- _TASK GOAL_
With the images excluded, set down every line of the listing below exactly.

- _INPUT_
━━━━━━━━━━━━━━━━

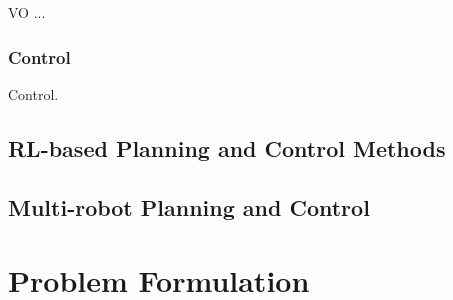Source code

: \documentclass[letterpaper,journal,twoside]{IEEEtran}
\begin{document}
VO ...

\subsubsection{Control}
Control.

\subsection{RL-based Planning and Control Methods}

\subsection{Multi-robot Planning and Control}

\section{Problem Formulation}



\end{document}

━━━━━━━━━━━━━━━━

- _FINISHED TASK_
Source code

: \documentclass[letterpaper,journal,twoside]{IEEEtran}
\begin{document}
VO ...

\subsubsection{Control}
Control.

\subsection{RL-based Planning and Control Methods}

\subsection{Multi-robot Planning and Control}

\section{Problem Formulation}



\end{document}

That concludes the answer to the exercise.